Loading Web Fonts Without Performance Penalty From Lighthouse

One thing that will most certainly lose you performance points in Google Lighthouse Performance Audit is loading web fonts. More specifically, loading web fonts in a way that render-blocks.

If you simply drop @font-face into your CSS or load <link rel="stylesheet" ... /> tags into your <head/>, Google Lighthouse will hate you. Even if you are loading a Google Font.

Don’t despair! It’s very easy to avoid this penalty.

Step 1: Skip the <link/>

To avoid render-blocking, don’t just add the default <link .../> or @import { ... } code that Google Fonts gives you to your site. Google Fonts gives you a link to a stylesheet which loads the fonts. We want to skip this interim step and load the content of that stylesheet directly.

So for example if I want to load the font Raleway, Google gives me:

<link href="https://fonts.googleapis.com/css?family=Raleway" rel="stylesheet">

So I load the URL https://fonts.googleapis.com/css?family=Raleway in my browser and get its contents.

The CSS file contains all of the @font-face { ... } rules for loading my font. I’m going to copy them into my site’s CSS.

Step 2: Setup Font Swapping

Now that we’re loading the fonts directly via @font-face { ... } rules in our own CSS file, we need to instruct the browser to how to handle the font before it is fully-loaded. We use the font-display CSS rule for that.

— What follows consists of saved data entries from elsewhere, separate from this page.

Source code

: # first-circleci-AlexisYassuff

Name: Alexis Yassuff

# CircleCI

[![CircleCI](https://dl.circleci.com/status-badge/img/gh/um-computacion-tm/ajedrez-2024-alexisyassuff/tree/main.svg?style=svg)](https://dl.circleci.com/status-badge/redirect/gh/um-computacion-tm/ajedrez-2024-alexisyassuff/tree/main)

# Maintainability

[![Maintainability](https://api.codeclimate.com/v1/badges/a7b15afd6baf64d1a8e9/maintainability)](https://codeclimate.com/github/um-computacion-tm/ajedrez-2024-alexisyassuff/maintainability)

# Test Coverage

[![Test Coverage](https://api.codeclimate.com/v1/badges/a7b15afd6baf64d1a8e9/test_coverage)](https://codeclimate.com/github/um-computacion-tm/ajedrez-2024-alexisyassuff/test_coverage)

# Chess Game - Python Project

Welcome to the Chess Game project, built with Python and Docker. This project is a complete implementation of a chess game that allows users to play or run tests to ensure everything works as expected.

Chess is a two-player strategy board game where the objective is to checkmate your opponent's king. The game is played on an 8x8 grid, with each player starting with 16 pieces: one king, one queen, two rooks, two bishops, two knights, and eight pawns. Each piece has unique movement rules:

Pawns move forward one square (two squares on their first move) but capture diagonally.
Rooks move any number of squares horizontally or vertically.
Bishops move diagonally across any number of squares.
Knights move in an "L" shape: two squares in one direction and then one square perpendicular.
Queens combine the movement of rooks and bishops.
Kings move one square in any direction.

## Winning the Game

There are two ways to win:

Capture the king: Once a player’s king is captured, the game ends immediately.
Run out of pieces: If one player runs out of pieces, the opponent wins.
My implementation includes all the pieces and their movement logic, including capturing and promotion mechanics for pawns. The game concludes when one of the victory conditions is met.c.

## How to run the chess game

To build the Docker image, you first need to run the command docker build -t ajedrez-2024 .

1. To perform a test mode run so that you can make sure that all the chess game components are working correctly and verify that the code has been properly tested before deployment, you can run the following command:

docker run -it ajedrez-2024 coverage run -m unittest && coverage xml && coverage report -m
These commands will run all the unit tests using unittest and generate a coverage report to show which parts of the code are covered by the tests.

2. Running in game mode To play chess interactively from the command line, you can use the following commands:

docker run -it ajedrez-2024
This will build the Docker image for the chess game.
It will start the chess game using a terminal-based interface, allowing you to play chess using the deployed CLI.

Setting font-display: swap; tells the browser to use the closest matching font in the font stack, and then swap in the web font after it loads. Setting font-display: optional; tells the browser to use the closest matching font in the font stack that is currently available, or is available within 100ms of page load. In other words, the web font will not be swapped-in if it is not almost immediately available.

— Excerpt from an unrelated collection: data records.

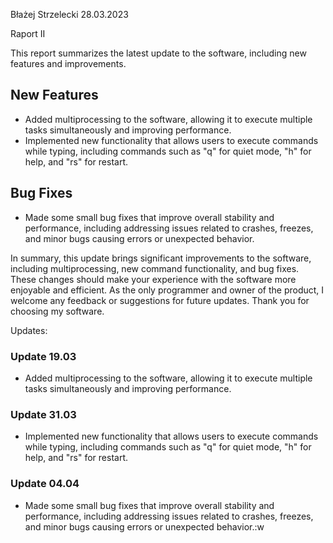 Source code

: Błażej Strzelecki                                                  28.03.2023

Raport II

This report summarizes the latest update to the software, including new features and improvements.

## New Features

- Added multiprocessing to the software, allowing it to execute multiple tasks simultaneously and improving performance.
- Implemented new functionality that allows users to execute commands while typing, including commands such as "q" for quiet mode, "h" for help, and "rs" for restart.

## Bug Fixes

- Made some small bug fixes that improve overall stability and performance, including addressing issues related to crashes, freezes, and minor bugs causing errors or unexpected behavior.

In summary, this update brings significant improvements to the software, including multiprocessing, new command functionality, and bug fixes. These changes should make your experience with the software more enjoyable and efficient. As the only programmer and owner of the product, I welcome any feedback or suggestions for future updates. Thank you for choosing my software.

Updates:

### Update 19.03

- Added multiprocessing to the software, allowing it to execute multiple tasks simultaneously and improving performance.

### Update 31.03

- Implemented new functionality that allows users to execute commands while typing, including commands such as "q" for quiet mode, "h" for help, and "rs" for restart.

### Update 04.04

- Made some small bug fixes that improve overall stability and performance, including addressing issues related to crashes, freezes, and minor bugs causing errors or unexpected behavior.:w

What’s the downside? The font-display property doesn’t have great cross-browser support,and the default behavior varies from browser to browser. On most browsers the default behavior will be FOUT: a flash of unstyled text,while the browser displays the closest matching font, and then loads the web font when it becomes available. This experience can be a little jarring.

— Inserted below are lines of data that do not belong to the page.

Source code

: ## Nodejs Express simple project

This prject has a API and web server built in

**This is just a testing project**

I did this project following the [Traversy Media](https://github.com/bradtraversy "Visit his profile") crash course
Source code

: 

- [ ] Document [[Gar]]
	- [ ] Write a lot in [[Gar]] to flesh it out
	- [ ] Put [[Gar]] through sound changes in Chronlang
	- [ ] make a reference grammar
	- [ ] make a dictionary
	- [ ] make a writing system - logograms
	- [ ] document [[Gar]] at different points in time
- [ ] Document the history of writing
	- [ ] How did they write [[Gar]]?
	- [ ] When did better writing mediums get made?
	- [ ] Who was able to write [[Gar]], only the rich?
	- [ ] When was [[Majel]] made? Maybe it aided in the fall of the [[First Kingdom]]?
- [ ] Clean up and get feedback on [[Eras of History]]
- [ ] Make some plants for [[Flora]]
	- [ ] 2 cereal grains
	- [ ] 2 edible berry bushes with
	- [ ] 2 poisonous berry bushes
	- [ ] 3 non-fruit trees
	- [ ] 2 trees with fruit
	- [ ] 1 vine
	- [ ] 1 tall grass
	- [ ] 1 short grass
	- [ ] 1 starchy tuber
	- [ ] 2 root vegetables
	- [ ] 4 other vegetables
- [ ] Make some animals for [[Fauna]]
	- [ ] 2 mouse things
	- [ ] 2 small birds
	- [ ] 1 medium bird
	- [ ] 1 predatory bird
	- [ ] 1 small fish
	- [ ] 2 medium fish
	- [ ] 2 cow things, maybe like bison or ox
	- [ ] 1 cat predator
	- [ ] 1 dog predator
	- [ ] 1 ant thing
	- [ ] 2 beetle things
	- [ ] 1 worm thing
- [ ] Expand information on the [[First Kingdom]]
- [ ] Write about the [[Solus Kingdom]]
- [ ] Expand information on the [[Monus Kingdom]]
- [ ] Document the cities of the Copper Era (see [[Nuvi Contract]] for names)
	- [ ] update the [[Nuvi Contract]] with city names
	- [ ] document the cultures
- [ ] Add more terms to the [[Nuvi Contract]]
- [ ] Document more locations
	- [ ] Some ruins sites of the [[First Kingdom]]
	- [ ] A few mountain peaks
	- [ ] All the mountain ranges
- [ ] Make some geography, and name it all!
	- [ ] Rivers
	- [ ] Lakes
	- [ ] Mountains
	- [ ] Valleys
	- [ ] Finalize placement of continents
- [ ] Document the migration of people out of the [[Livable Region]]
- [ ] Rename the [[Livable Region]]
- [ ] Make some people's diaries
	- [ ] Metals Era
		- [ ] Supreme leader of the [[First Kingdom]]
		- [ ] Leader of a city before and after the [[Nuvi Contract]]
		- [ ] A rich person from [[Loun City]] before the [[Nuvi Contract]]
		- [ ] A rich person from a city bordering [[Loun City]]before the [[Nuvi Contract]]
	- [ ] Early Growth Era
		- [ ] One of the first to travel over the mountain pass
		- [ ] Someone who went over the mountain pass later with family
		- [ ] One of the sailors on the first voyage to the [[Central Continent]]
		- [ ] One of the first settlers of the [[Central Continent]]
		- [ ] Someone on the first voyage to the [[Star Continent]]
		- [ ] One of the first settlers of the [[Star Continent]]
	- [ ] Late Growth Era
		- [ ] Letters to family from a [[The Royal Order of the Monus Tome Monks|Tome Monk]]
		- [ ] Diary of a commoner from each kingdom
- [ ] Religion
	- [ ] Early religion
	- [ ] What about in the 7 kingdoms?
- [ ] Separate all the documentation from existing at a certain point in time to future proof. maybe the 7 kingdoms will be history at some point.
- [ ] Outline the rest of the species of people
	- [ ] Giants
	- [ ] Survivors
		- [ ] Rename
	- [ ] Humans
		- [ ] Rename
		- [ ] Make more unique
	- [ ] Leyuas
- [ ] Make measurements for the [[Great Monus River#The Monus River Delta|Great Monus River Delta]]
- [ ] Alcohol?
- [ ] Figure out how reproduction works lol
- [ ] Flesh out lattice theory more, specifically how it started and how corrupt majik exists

If you use font-display: swap; and your user’s browser supports it, your users will experience FOUT before the font loads for the first time. After the font is loaded and cached, it will be used immediately.

If you use font-display: optional; users whose browser supports the property will not notice FOUT, but they may experience a page rendered in the closest matching font in the stack when the web font is not immediately available. On subsequent loads (when the web font is cached), pages will render immediately using the web font.